= WORK TO COMPLETE =
I would like you to return all of the records exactly as they stand.
(GIVEN DATA begins)
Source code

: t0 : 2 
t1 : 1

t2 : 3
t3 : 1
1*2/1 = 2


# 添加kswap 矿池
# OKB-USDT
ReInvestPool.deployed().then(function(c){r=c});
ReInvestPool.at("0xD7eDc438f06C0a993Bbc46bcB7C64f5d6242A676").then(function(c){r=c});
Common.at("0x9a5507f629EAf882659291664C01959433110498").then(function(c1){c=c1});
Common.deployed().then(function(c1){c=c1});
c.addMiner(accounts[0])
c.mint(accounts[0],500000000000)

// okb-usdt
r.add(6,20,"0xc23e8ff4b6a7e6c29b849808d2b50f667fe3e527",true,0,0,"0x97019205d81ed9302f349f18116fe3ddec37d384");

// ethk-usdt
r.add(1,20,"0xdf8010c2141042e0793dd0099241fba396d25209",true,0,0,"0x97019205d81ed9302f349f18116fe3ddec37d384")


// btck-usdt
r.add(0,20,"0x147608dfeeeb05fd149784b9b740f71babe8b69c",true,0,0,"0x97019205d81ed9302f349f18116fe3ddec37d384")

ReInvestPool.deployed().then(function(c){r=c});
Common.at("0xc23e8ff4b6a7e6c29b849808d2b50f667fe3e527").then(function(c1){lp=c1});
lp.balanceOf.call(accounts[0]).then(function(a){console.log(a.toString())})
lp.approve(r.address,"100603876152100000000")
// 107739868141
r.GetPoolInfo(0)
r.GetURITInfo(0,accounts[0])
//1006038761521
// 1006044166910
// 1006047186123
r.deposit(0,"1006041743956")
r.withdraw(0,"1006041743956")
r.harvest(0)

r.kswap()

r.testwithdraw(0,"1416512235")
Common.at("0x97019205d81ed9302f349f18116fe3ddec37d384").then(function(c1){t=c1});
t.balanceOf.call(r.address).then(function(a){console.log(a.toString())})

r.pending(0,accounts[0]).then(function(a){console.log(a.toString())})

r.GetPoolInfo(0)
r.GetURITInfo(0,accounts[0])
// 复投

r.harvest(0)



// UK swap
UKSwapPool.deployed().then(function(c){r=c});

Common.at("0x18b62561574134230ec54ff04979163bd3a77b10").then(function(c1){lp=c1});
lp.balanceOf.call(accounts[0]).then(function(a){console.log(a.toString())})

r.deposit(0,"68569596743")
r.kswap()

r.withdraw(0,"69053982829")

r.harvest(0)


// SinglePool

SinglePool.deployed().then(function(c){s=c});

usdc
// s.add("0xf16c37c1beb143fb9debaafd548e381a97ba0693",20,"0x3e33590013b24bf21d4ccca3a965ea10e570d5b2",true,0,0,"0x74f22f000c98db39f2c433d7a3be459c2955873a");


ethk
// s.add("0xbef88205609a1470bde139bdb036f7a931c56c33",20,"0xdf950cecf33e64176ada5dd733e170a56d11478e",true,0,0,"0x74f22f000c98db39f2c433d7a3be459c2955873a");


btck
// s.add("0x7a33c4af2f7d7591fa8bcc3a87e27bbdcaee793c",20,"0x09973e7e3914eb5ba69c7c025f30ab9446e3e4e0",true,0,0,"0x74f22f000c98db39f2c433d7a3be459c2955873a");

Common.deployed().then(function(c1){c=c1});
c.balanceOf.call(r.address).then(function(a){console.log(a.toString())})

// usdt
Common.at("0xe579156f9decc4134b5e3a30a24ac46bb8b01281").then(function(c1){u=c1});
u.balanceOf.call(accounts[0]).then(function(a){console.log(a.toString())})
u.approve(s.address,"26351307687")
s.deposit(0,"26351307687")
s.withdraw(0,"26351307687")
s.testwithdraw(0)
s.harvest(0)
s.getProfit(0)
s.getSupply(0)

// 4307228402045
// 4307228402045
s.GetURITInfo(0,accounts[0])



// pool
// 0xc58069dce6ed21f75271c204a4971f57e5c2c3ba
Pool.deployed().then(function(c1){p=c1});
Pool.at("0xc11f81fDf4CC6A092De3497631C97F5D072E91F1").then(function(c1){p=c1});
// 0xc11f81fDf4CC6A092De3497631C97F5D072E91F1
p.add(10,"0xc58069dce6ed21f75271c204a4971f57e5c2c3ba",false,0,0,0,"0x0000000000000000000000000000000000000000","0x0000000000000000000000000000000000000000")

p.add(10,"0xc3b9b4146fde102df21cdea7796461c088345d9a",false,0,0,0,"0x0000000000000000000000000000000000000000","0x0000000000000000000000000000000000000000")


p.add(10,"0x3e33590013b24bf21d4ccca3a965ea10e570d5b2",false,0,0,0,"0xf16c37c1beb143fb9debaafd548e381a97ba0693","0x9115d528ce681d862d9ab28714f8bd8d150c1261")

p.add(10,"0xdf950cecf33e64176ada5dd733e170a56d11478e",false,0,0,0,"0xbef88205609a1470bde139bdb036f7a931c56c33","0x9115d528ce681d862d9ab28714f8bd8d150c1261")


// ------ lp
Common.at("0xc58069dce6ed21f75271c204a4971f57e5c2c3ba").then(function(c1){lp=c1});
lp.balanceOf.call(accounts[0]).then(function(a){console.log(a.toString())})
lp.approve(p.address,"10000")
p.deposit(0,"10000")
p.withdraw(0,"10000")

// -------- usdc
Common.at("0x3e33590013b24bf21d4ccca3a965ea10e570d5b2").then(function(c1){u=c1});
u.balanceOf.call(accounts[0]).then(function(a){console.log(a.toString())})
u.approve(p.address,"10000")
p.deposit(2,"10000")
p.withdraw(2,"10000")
(GIVEN DATA ends)
= COMPLETED TASK =
Source code

: t0 : 2 
t1 : 1

t2 : 3
t3 : 1
1*2/1 = 2


# 添加kswap 矿池
# OKB-USDT
ReInvestPool.deployed().then(function(c){r=c});
ReInvestPool.at("0xD7eDc438f06C0a993Bbc46bcB7C64f5d6242A676").then(function(c){r=c});
Common.at("0x9a5507f629EAf882659291664C01959433110498").then(function(c1){c=c1});
Common.deployed().then(function(c1){c=c1});
c.addMiner(accounts[0])
c.mint(accounts[0],500000000000)

// okb-usdt
r.add(6,20,"0xc23e8ff4b6a7e6c29b849808d2b50f667fe3e527",true,0,0,"0x97019205d81ed9302f349f18116fe3ddec37d384");

// ethk-usdt
r.add(1,20,"0xdf8010c2141042e0793dd0099241fba396d25209",true,0,0,"0x97019205d81ed9302f349f18116fe3ddec37d384")


// btck-usdt
r.add(0,20,"0x147608dfeeeb05fd149784b9b740f71babe8b69c",true,0,0,"0x97019205d81ed9302f349f18116fe3ddec37d384")

ReInvestPool.deployed().then(function(c){r=c});
Common.at("0xc23e8ff4b6a7e6c29b849808d2b50f667fe3e527").then(function(c1){lp=c1});
lp.balanceOf.call(accounts[0]).then(function(a){console.log(a.toString())})
lp.approve(r.address,"100603876152100000000")
// 107739868141
r.GetPoolInfo(0)
r.GetURITInfo(0,accounts[0])
//1006038761521
// 1006044166910
// 1006047186123
r.deposit(0,"1006041743956")
r.withdraw(0,"1006041743956")
r.harvest(0)

r.kswap()

r.testwithdraw(0,"1416512235")
Common.at("0x97019205d81ed9302f349f18116fe3ddec37d384").then(function(c1){t=c1});
t.balanceOf.call(r.address).then(function(a){console.log(a.toString())})

r.pending(0,accounts[0]).then(function(a){console.log(a.toString())})

r.GetPoolInfo(0)
r.GetURITInfo(0,accounts[0])
// 复投

r.harvest(0)



// UK swap
UKSwapPool.deployed().then(function(c){r=c});

Common.at("0x18b62561574134230ec54ff04979163bd3a77b10").then(function(c1){lp=c1});
lp.balanceOf.call(accounts[0]).then(function(a){console.log(a.toString())})

r.deposit(0,"68569596743")
r.kswap()

r.withdraw(0,"69053982829")

r.harvest(0)


// SinglePool

SinglePool.deployed().then(function(c){s=c});

usdc
// s.add("0xf16c37c1beb143fb9debaafd548e381a97ba0693",20,"0x3e33590013b24bf21d4ccca3a965ea10e570d5b2",true,0,0,"0x74f22f000c98db39f2c433d7a3be459c2955873a");


ethk
// s.add("0xbef88205609a1470bde139bdb036f7a931c56c33",20,"0xdf950cecf33e64176ada5dd733e170a56d11478e",true,0,0,"0x74f22f000c98db39f2c433d7a3be459c2955873a");


btck
// s.add("0x7a33c4af2f7d7591fa8bcc3a87e27bbdcaee793c",20,"0x09973e7e3914eb5ba69c7c025f30ab9446e3e4e0",true,0,0,"0x74f22f000c98db39f2c433d7a3be459c2955873a");

Common.deployed().then(function(c1){c=c1});
c.balanceOf.call(r.address).then(function(a){console.log(a.toString())})

// usdt
Common.at("0xe579156f9decc4134b5e3a30a24ac46bb8b01281").then(function(c1){u=c1});
u.balanceOf.call(accounts[0]).then(function(a){console.log(a.toString())})
u.approve(s.address,"26351307687")
s.deposit(0,"26351307687")
s.withdraw(0,"26351307687")
s.testwithdraw(0)
s.harvest(0)
s.getProfit(0)
s.getSupply(0)

// 4307228402045
// 4307228402045
s.GetURITInfo(0,accounts[0])



// pool
// 0xc58069dce6ed21f75271c204a4971f57e5c2c3ba
Pool.deployed().then(function(c1){p=c1});
Pool.at("0xc11f81fDf4CC6A092De3497631C97F5D072E91F1").then(function(c1){p=c1});
// 0xc11f81fDf4CC6A092De3497631C97F5D072E91F1
p.add(10,"0xc58069dce6ed21f75271c204a4971f57e5c2c3ba",false,0,0,0,"0x0000000000000000000000000000000000000000","0x0000000000000000000000000000000000000000")

p.add(10,"0xc3b9b4146fde102df21cdea7796461c088345d9a",false,0,0,0,"0x0000000000000000000000000000000000000000","0x0000000000000000000000000000000000000000")


p.add(10,"0x3e33590013b24bf21d4ccca3a965ea10e570d5b2",false,0,0,0,"0xf16c37c1beb143fb9debaafd548e381a97ba0693","0x9115d528ce681d862d9ab28714f8bd8d150c1261")

p.add(10,"0xdf950cecf33e64176ada5dd733e170a56d11478e",false,0,0,0,"0xbef88205609a1470bde139bdb036f7a931c56c33","0x9115d528ce681d862d9ab28714f8bd8d150c1261")


// ------ lp
Common.at("0xc58069dce6ed21f75271c204a4971f57e5c2c3ba").then(function(c1){lp=c1});
lp.balanceOf.call(accounts[0]).then(function(a){console.log(a.toString())})
lp.approve(p.address,"10000")
p.deposit(0,"10000")
p.withdraw(0,"10000")

// -------- usdc
Common.at("0x3e33590013b24bf21d4ccca3a965ea10e570d5b2").then(function(c1){u=c1});
u.balanceOf.call(accounts[0]).then(function(a){console.log(a.toString())})
u.approve(p.address,"10000")
p.deposit(2,"10000")
p.withdraw(2,"10000")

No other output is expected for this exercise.